НАТАХА. Да... История! Трагедия, блин, жизни! Смерть бельчонка в кастрюле с супом!..
МУСЬКА. Да ты не смейся! Это же серьезно!
КОПЧЕНЫЙ. Вам не понять, но иногда я чувствую себя этим бельчонком, таким же, знаете, диким, которого приручили, но приручили, знаете, не до конца, потому что он все равно остался диким, и полностью его приручить невозможно...

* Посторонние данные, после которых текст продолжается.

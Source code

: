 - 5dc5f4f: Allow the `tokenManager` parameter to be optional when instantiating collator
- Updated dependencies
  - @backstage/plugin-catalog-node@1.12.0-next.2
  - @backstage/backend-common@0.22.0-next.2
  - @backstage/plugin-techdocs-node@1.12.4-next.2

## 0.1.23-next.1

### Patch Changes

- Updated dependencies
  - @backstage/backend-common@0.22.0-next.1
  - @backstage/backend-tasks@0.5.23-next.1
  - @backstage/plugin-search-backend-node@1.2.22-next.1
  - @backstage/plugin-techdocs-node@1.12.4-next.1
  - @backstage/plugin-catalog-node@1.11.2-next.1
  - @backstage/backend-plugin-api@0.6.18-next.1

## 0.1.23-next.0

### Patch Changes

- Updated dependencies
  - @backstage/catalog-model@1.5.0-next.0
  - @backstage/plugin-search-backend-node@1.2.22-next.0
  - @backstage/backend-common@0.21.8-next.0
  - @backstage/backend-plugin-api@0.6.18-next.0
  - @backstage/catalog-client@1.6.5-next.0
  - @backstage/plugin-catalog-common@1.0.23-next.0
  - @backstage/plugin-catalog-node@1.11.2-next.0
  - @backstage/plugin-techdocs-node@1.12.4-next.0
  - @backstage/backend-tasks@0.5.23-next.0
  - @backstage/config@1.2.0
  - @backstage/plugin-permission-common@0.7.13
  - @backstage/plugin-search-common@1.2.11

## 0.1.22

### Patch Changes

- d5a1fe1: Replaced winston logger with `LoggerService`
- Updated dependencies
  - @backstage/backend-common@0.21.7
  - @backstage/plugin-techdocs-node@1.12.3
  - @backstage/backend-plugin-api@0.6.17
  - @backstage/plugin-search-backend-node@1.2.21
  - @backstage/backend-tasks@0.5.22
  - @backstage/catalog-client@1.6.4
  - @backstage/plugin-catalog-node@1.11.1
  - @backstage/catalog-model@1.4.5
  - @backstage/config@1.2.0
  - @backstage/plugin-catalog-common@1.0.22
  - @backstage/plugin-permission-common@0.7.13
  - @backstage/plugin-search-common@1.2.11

НАТАХА. Да, блин, рассказываешь ты интересно... А все-таки, где же твои документы, ну бумаги там всякие для контрактов этих? Покажи хоть что-нибудь! Ты хоть чего продаешь?
МУСЬКА. Куриные окорочка? Ножки Буша?
КОПЧЕНЫЙ. Нет. Ворую я. Езжу туда-сюда. И у таких, как вы, деньги таскаю...
МУСЬКА. Чего? Кончай лапшу на уши вешать!
НАТАХА. Серьезно, что ли?
МУСЬКА. Да нет, врет он! Ну скажи, что врешь!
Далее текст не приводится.